In order to reach a good score and solve a complex machine learning problem, multiple angles and attempts are often necessary. In here, I hope to document my trials on my journey to find an optimal solution for the Santander Satisfaction Competition, from Kaggle. Although it's a bygone tournament from 7 years ago, I believe there's much I can learn trying to crack it.
Important info: In Kaggle Competitions, there are two type of scores: the Public Score, used to rank the public leaderboard, and the Private Score, used to order the final positions of the competition. Since the other's private scores aren't available for comparison, I'll focus on the public score instead.
Attempt | Model | Public Score | Private Score |
---|---|---|---|
1st | DecisionTreeClassifier |
0.65662 | 0.6621 |
2nd (Oversampling) | RandomForestClassifier |
0.69402 | 0.6884 |
2nd (Undersampling) | DecisionTreeClassifier |
0.68533 | 0.68632 |
3rd (Oversampling) | VotingClassifier |
0.71566 | 0.7067 |
3rd (Undersampling) | VotingClassifier |
0.74544 | 0.73255 |
4th | VotingClassifier |
0.74268 | 0.72855 |
5th | Keras.Sequential() |
0.73499 | 0.72331 |
6th (Oversampling) | Keras.Sequential() |
0.71362 | 0.68998 |
6th (Undersampling) | Keras.Sequential() |
0.71995 | 0.71407 |
7h (Stacking) | StackingClassifier() |
0.74151 | 0.73156 |
Best Public Score 7h (Voting) |
VotingClassifier() |
0.74636 | 0.73214 |
Best Private Score 7h (Voting) |
VotingClassifier() |
0.74544 | 0.7351 |
Overall, there are some key elements to the dataset that need to be adressed at every new try. These factors are its high dimentionality (371 columns) and the major unbalance of the Target variable.

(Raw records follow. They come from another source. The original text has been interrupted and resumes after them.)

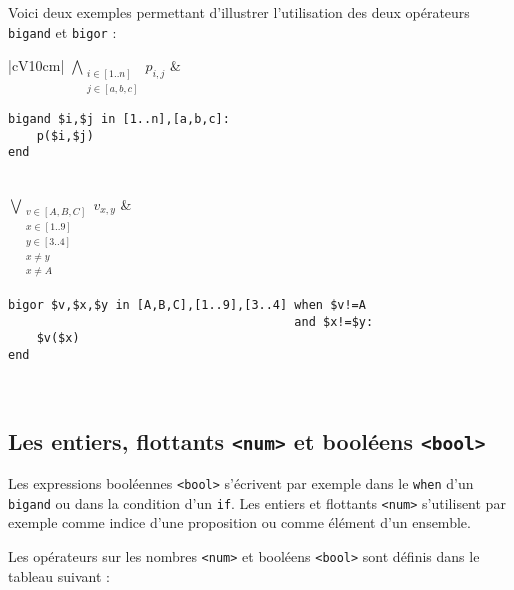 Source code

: Voici deux exemples permettant d'illustrer l'utilisation des deux opérateurs \texttt{bigand} et \texttt{bigor} :

\begin{center}
\begin{tabular}{|cV{10cm}|} \hline
$\bigwedge\limits_{\substack{i\in [1..n]\\j \in [a,b,c]}} p_{i,j}$ & 
\begin{verbatim}
bigand $i,$j in [1..n],[a,b,c]:
    p($i,$j)
end
\end{verbatim}
\\ \hline
$\bigvee\limits_{\substack{v\in [A,B,C]\\x \in [1..9]\\y\in[3..4]\\x \ne y \\ x \ne A\\}} v_{x,y}$ &
\begin{verbatim}
bigor $v,$x,$y in [A,B,C],[1..9],[3..4] when $v!=A 
                                        and $x!=$y:
    $v($x)
end
\end{verbatim} 
\\ \hline
\end{tabular}
\end{center}


\subsection{Les entiers, flottants \texttt{<num>} et booléens \texttt{<bool>}}

Les expressions booléennes \texttt{<bool>} s'écrivent par exemple dans le \texttt{when} d'un \texttt{bigand} ou dans la condition d'un \texttt{if}. Les entiers et flottants \texttt{<num>} s'utilisent par exemple comme indice d'une proposition ou comme élément d'un ensemble.

Les opérateurs sur les nombres \texttt{<num>} et booléens \texttt{<bool>} sont définis dans le tableau suivant :

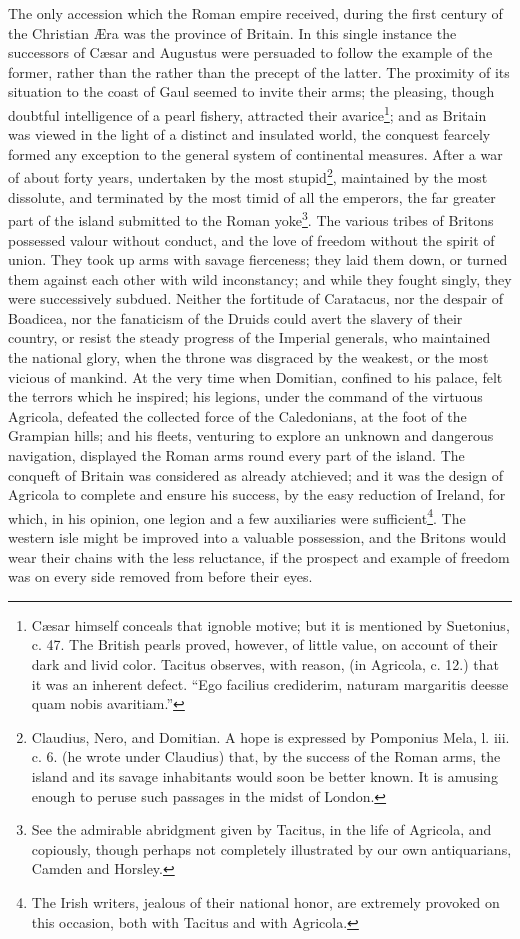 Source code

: The only accession which the Roman empire received, during the first century of the Christian Æra was the province of Britain.
In this single instance the successors of Cæsar and Augustus were persuaded to follow the example of the former, rather than the rather than the precept of the latter. The proximity of its situation to the coast of Gaul seemed to invite their arms; the pleasing, though doubtful intelligence of a pearl fishery, attracted their avarice\footnote{Cæsar himself conceals that ignoble motive; but it is mentioned by Suetonius, c. 47. The British pearls proved, however, of little value, on account of their dark and livid color. Tacitus observes, with reason, (in Agricola, c. 12.) that it was an inherent defect. \foreignlanguage{latin}{“Ego facilius crediderim, naturam margaritis deesse quam nobis avaritiam.”}}; and as Britain was viewed in the light of a distinct and insulated world, the conquest fearcely formed any exception to the general system of continental measures. After a war of about forty years, undertaken by the most stupid\footnote{Claudius, Nero, and Domitian. A hope is expressed by Pomponius Mela, l. iii. c. 6. (he wrote under Claudius) that, by the success of the Roman arms, the island and its savage inhabitants would soon be better known. It is amusing enough to peruse such passages in the midst of London.}, maintained by the most dissolute, and terminated by the most timid of all the emperors, the far greater part of the island submitted to the Roman yoke\footnote{See the admirable abridgment given by Tacitus, in the life of Agricola, and copiously, though perhaps not completely illustrated by our own antiquarians, Camden and Horsley.}. The various tribes of Britons possessed valour without conduct, and the love of freedom without the spirit of union. They took up arms with savage fierceness; they laid them down, or turned them against each other with wild inconstancy; and while they fought singly, they were successively subdued. Neither the fortitude of Caratacus, nor the despair of Boadicea, nor the fanaticism of the Druids could avert the slavery of their country, or resist the steady progress of the Imperial generals, who maintained the national glory, when the throne was disgraced by the weakest, or the most vicious of mankind. At the very time when Domitian, confined to his palace, felt the terrors which he inspired; his legions, under the command of the virtuous Agricola, defeated the collected force of the Caledonians, at the foot of the Grampian hills; and his fleets, venturing to explore an unknown and dangerous navigation, displayed the Roman arms round every part of the island. The conqueft of Britain was considered as already atchieved; and it was the design of Agricola to complete and ensure his success, by the easy reduction of Ireland, for which, in his opinion, one legion and a few auxiliaries were sufficient\footnote{The Irish writers, jealous of their national honor, are extremely provoked on this occasion, both with Tacitus and with Agricola.}. The western isle might be improved into a valuable possession, and the Britons would wear their chains with the less reluctance, if the prospect and example of freedom was on every side removed from before their eyes.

To adress the second issue, I used the oversampling technique - SMOTE. As for the first issue, I decided to try a combination of feature selection techniques and algorithms to choose the best set of columns.
Four approaches were used:
- I calculated the correlation between features and Target, and made 5 lists, with the respective, 10, 20, 30, 40 and 50 most correlated columns.
- After applyng the
MinMaxScaler()
to the dataset, I used theVarianceTreshold
algorithm to make two lists, one with features with more than 5% of variance, and another with features above 1%. - I used the
SelectKBest
algorithm to select the 10, 20, 30, 40, 50 best features with the chi2 method. - I used the
SelectFromModel
class to return the list of features gathered by LogisticRegression and DecisionTree algorithms.
As a result, I was left with 14 sets of features, to which I submitted to a function that returned the ones that appeared most frequently, creating, at the end, five sets of features, with columns that appeared in 3, 5, 7, 9, and 11 methods, respectively.
These sets were then submmited to various scikit-learn algorithms, using the cross_validate
function.
The best result found was a DecisionTreeClassifier
that was then submitted to a public score of a private score of 0.65662.
In my second attempt, the target was to study the effects of Undersampling and Oversampling into the result. After cleaning the dataser from the already known unchageable columns, I Used the ``SelectKBest`` algorithm to generate 5 different set of columns. Since in the first attempt, larger sets showed greater performance, this time, I created sets of 25, 50, 75, 100 and 150 columns, and separated them into 10 datasets, with one with oversampling and another with undersampling for each set.
From training, some conclusions could be apparently drawn.
- Tree algorithms (RandomForest, ExtraTrees, DecisionTree...) showed great promise in both attempts so far.
- Larger sets of columns impacted positively in some cases, albeit slightly.
- Undersampled datasets showed significant worse performance in all cases.
At the end, the best results were the RandomForest algorithm with 100 set of columns for oversampling and 150 sets for undersampling.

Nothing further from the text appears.